The input
↓

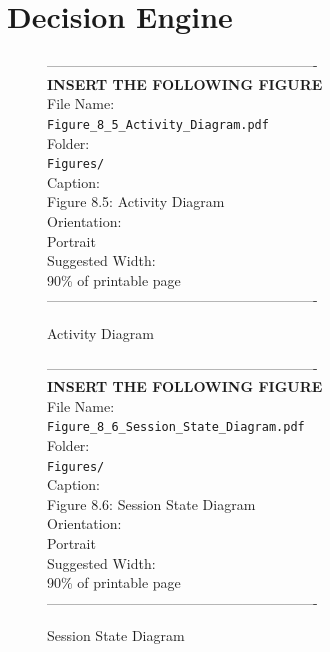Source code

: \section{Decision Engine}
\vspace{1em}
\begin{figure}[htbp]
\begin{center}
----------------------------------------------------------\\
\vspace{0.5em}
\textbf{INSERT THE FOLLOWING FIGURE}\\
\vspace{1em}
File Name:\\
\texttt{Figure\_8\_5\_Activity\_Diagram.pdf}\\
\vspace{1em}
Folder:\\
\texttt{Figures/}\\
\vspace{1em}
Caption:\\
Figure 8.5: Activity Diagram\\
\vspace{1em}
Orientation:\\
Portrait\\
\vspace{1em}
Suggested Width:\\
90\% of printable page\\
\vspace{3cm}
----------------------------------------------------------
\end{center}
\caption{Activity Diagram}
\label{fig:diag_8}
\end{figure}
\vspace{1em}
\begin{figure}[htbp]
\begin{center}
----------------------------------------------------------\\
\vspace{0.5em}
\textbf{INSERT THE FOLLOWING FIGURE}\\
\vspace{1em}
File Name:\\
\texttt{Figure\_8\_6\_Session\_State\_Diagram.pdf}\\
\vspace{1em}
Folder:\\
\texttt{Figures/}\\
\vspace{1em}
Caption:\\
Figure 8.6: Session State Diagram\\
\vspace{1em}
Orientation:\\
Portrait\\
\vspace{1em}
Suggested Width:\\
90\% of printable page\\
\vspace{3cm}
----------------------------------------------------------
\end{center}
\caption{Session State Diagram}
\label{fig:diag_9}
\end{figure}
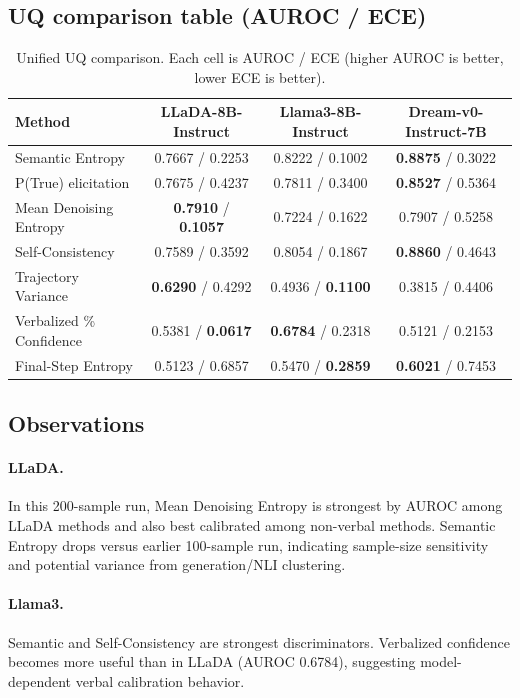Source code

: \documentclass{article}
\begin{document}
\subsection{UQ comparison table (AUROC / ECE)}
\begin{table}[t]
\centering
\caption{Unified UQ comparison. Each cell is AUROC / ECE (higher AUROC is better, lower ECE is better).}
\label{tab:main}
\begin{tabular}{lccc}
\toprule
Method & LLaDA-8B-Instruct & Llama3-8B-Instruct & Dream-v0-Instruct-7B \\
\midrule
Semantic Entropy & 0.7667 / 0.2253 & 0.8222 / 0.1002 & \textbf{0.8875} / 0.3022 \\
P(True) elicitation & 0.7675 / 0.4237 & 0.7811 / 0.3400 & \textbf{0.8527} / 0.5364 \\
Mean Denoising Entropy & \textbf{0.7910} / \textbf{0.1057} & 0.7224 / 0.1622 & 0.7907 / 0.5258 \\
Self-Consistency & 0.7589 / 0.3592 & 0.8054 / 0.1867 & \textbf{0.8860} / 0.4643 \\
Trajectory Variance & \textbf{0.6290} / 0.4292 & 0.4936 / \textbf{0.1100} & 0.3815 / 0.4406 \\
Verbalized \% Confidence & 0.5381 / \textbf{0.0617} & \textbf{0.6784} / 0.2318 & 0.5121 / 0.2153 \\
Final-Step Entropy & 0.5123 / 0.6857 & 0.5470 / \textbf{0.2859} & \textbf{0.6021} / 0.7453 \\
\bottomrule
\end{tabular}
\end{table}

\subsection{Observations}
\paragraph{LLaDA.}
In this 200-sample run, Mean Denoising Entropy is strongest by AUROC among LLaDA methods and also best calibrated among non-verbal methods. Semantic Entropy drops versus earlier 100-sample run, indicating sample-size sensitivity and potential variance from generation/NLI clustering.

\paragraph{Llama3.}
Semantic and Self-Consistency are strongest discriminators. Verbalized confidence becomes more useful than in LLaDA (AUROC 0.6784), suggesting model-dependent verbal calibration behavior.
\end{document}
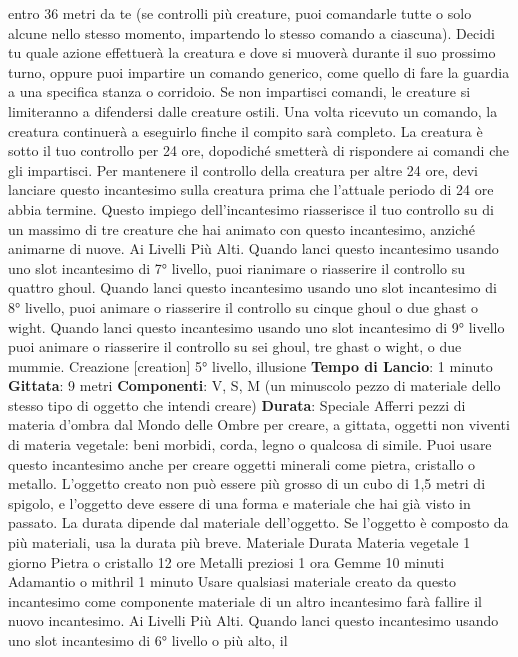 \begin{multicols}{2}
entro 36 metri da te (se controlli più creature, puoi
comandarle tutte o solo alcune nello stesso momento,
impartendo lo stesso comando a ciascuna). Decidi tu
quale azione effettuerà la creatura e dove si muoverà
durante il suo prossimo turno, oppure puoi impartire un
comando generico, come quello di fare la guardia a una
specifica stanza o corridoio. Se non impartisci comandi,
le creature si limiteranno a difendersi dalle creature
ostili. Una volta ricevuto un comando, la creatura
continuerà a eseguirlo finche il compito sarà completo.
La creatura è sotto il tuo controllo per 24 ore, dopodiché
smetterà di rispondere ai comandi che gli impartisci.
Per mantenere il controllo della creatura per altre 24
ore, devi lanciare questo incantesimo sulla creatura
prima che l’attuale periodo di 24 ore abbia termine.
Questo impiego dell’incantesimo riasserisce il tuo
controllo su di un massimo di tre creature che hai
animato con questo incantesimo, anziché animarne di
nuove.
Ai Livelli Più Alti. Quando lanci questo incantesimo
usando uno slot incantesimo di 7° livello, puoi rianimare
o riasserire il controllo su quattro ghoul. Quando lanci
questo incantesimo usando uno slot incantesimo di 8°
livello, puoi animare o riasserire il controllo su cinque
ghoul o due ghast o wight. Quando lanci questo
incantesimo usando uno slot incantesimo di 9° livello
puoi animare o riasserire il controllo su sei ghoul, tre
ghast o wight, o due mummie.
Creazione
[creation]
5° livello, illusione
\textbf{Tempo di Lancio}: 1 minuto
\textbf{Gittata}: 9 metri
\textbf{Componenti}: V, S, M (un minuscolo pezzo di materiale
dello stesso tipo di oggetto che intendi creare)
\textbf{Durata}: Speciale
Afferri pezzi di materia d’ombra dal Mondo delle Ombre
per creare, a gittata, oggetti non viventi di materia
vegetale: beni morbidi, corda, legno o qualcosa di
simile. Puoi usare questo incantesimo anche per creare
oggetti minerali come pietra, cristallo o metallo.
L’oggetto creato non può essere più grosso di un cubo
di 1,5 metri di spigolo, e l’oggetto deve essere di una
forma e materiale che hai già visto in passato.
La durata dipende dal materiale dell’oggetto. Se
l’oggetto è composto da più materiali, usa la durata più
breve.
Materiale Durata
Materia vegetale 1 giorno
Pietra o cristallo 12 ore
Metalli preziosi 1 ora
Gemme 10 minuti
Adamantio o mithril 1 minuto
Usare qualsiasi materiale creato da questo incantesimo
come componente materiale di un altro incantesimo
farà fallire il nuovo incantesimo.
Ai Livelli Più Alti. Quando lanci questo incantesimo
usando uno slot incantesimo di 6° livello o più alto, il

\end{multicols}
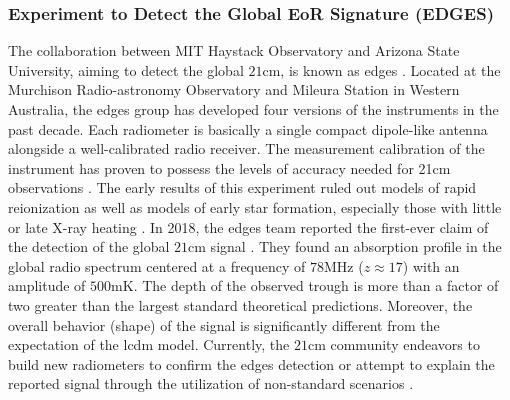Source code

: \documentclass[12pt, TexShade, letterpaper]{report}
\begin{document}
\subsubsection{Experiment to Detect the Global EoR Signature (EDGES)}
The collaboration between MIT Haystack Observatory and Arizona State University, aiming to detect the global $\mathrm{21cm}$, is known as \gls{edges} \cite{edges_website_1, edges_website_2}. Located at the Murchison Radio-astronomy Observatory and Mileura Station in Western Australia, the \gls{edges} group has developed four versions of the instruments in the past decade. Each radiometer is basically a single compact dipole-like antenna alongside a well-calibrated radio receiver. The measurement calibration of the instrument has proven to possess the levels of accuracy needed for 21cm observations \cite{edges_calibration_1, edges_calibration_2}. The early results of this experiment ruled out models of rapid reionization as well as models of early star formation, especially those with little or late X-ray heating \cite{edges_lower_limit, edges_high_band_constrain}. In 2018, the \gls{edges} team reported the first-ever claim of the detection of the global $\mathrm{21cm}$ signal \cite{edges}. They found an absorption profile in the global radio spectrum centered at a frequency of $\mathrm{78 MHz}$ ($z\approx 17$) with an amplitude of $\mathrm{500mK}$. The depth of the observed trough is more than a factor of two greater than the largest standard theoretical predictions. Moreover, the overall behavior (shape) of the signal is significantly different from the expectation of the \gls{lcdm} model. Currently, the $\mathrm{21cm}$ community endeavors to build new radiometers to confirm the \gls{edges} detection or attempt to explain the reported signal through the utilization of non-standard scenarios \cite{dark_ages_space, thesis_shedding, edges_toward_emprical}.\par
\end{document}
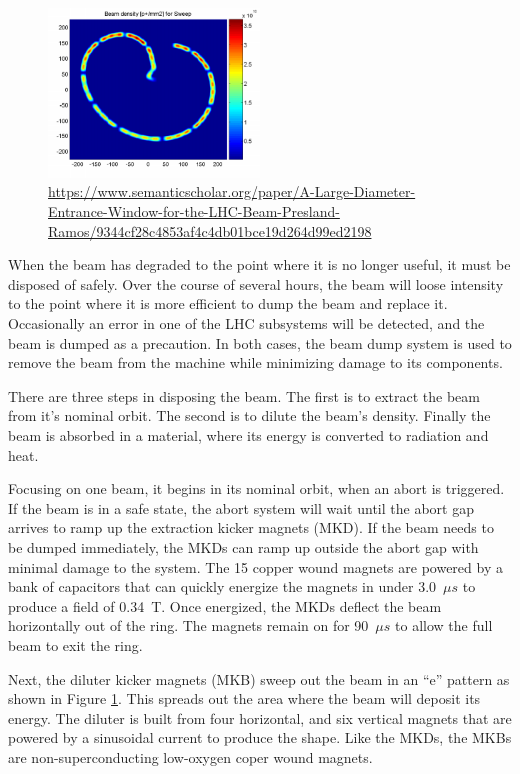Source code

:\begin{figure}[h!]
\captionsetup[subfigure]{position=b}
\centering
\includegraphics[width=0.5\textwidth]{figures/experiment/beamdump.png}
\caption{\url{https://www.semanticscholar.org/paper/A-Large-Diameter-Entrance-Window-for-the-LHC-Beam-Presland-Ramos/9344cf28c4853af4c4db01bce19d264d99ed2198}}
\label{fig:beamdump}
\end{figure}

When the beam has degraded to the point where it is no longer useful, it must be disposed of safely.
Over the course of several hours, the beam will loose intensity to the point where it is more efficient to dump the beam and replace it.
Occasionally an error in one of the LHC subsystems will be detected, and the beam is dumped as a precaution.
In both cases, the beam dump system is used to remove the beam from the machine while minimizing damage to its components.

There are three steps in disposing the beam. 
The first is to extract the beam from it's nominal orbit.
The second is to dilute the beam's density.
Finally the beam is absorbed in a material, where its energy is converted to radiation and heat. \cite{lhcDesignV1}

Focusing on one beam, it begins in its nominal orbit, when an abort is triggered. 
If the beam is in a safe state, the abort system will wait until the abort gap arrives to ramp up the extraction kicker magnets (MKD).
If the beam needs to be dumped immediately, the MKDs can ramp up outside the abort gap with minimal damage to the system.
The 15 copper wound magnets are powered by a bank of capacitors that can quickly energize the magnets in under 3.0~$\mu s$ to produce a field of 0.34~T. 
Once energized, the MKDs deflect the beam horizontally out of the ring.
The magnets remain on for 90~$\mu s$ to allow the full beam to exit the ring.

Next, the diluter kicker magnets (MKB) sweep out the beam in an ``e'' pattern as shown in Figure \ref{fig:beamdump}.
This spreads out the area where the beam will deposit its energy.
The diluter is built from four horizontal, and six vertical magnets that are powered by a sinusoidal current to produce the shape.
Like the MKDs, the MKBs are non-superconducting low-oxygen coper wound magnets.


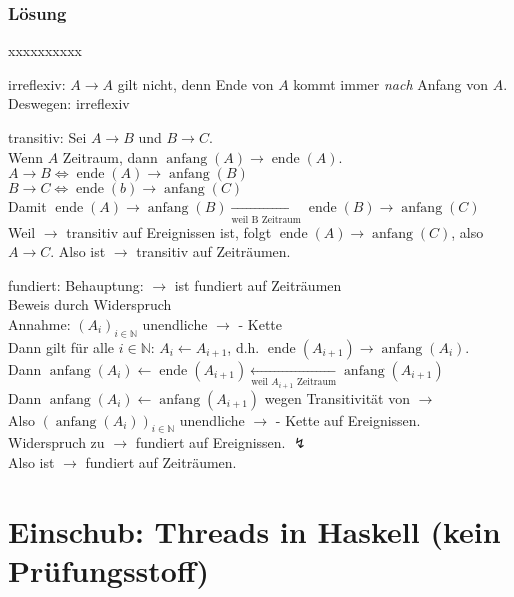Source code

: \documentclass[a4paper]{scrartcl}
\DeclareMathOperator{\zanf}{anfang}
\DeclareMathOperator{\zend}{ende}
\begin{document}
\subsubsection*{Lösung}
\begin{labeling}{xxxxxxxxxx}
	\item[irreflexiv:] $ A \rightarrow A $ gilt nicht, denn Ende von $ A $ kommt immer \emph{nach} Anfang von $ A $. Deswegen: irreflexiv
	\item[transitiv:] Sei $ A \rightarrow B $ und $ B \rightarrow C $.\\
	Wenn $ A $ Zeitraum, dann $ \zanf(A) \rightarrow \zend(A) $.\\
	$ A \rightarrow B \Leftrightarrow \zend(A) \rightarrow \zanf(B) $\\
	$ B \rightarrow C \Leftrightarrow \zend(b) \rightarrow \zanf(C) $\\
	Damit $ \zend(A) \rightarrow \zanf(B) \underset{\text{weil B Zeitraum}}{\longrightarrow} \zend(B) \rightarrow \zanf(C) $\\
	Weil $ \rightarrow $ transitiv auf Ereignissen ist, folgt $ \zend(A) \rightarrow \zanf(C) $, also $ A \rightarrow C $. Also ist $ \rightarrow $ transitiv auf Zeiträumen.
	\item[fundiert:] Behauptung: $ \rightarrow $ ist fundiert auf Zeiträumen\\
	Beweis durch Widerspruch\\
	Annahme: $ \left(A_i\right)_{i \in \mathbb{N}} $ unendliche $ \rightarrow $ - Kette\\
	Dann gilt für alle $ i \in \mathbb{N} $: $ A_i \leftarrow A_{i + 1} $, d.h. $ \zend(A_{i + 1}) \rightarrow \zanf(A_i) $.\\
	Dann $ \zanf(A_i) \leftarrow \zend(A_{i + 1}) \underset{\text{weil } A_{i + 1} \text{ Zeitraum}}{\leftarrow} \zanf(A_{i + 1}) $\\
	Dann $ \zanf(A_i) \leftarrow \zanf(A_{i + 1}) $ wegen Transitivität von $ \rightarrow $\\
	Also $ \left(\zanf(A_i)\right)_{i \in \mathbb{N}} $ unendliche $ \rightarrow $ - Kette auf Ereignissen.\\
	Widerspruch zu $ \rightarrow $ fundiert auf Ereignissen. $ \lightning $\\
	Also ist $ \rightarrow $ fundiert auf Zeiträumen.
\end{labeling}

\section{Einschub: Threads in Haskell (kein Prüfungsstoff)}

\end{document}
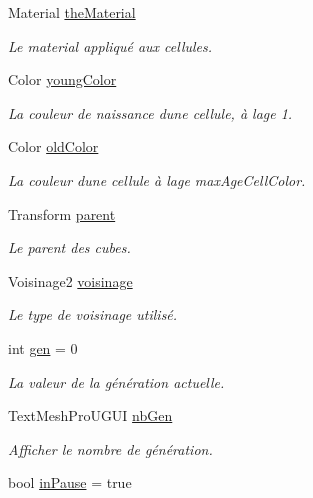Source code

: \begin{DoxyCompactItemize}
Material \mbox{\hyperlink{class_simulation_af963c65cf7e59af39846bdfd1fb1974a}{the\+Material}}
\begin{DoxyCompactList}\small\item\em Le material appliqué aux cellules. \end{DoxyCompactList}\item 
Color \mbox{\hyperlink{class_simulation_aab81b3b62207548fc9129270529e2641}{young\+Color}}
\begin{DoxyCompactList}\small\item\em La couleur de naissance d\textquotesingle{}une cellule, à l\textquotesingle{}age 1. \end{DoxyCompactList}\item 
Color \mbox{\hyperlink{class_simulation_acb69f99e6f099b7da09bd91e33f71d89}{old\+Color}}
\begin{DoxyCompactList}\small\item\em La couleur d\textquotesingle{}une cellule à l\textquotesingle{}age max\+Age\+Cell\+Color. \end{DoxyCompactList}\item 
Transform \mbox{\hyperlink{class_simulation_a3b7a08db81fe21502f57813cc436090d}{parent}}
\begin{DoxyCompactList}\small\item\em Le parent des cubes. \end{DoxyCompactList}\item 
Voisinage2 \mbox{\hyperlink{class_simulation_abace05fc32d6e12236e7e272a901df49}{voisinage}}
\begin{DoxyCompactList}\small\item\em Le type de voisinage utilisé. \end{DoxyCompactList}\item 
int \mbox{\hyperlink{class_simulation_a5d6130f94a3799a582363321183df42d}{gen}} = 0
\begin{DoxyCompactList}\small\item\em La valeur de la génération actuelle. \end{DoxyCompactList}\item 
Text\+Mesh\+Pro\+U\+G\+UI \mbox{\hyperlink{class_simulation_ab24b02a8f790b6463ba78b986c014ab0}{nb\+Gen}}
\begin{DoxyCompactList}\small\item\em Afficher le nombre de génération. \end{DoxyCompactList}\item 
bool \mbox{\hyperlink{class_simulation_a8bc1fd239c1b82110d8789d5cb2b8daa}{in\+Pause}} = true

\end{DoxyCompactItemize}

↑

Task details
Among the records above, only the lines between the line holding "dello stesso tipo" and the line holding "farà fallire il nuovo incantesimo.", inclusive, are to be output, exactly as written.

Final answer
dello stesso tipo di oggetto che intendi creare)
\textbf{Durata}: Speciale
Afferri pezzi di materia d’ombra dal Mondo delle Ombre
per creare, a gittata, oggetti non viventi di materia
vegetale: beni morbidi, corda, legno o qualcosa di
simile. Puoi usare questo incantesimo anche per creare
oggetti minerali come pietra, cristallo o metallo.
L’oggetto creato non può essere più grosso di un cubo
di 1,5 metri di spigolo, e l’oggetto deve essere di una
forma e materiale che hai già visto in passato.
La durata dipende dal materiale dell’oggetto. Se
l’oggetto è composto da più materiali, usa la durata più
breve.
Materiale Durata
Materia vegetale 1 giorno
Pietra o cristallo 12 ore
Metalli preziosi 1 ora
Gemme 10 minuti
Adamantio o mithril 1 minuto
Usare qualsiasi materiale creato da questo incantesimo
come componente materiale di un altro incantesimo
farà fallire il nuovo incantesimo.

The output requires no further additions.